Malacarne

Claudio Malacarne nasce a Mantova nell’estate del 1956. Fin dalle prime opere in lui il disegno si configura come un ambito d’azione e di riflessione privilegiato: vastissimo, autonomo e complementare al contempo alla pratica pittorica. È un laboratorio ininterrotto, un diario continuo in cui si assolve la necessità interiore, l’urgenza esistenziale di possedere la realtà attraverso l’immagine che la ricrea.
Frequentando l’atelier del maestro Enrico Longfils si muove attraverso sperimentazioni di “mezzi diversi”, dalla matita, con cui soprattutto nello studio di animali insiste sulla plasticità dei soggetti, alla penna con inchiostro di china, prima a segni minuti e spezzati, poi a tratti più densi e continui, spesso sciolti in liquide acquarellature, preludio alla Natura morta con bottiglia, frutta e sveglia del 1970 in cui il disegno si dissolve nell’impulso pittorico.

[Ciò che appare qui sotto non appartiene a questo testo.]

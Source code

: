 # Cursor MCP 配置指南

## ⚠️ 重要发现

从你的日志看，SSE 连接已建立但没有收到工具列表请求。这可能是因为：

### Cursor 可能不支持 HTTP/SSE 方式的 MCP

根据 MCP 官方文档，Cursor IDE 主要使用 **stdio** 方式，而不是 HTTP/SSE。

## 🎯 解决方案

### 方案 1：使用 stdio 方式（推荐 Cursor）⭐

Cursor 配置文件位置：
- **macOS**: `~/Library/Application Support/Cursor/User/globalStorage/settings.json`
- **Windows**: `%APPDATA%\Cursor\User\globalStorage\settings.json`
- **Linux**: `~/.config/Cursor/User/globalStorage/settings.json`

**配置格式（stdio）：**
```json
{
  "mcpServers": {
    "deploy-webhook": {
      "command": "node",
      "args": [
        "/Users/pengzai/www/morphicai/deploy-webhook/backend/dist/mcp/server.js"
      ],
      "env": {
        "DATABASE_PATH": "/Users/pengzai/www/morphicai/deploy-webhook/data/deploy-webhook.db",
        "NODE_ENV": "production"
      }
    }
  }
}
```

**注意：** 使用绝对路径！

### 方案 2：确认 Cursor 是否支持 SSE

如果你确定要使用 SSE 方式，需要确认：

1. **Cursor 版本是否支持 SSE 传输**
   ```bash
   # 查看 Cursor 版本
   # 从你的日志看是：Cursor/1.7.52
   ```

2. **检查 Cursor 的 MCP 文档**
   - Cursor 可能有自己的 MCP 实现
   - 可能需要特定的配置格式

A partire dai dipinti a olio degli anni Ottanta s’intravede la lezione post-impressionista di Gauguin e di Van Gogh, di Bonnard e di Matisse, con una materia pittorica plein lumière, piuttosto che plein soleil: nelle ombre tanto sottilmente colorate da non essere neppure leggibili in quanto ombre, nel lampo fluorescente ed opalescente dei bulbi accesi nei suoi “giardini incantati” che spargono luce in tutto il paesaggio.
Egli ha addirittura ingaggiato una battaglia contro il personaggio e sulla linea di un suo pirandelliano “uno, nessuno e centomila” ha puntato sulla presenza fisica della figura umana immersa nell’acqua di una piscina, divenendo dapprima il realista di una vita moderna perlustrata con una torcia al vetriolo, poi trasformandosi – lui ironico e scettico taglieggiatore di ritratti e di animali equiparati gli uni e gli altri da una comune, insopprimibile matericità – in una specie di perduto visionario suo malgrado. C’è in questi quadri tutta la sontuosa e avida eredità di Matisse, ma anche l’incanto, la sospensione, l’ansioso stupore di Rimbaud e di Valéry.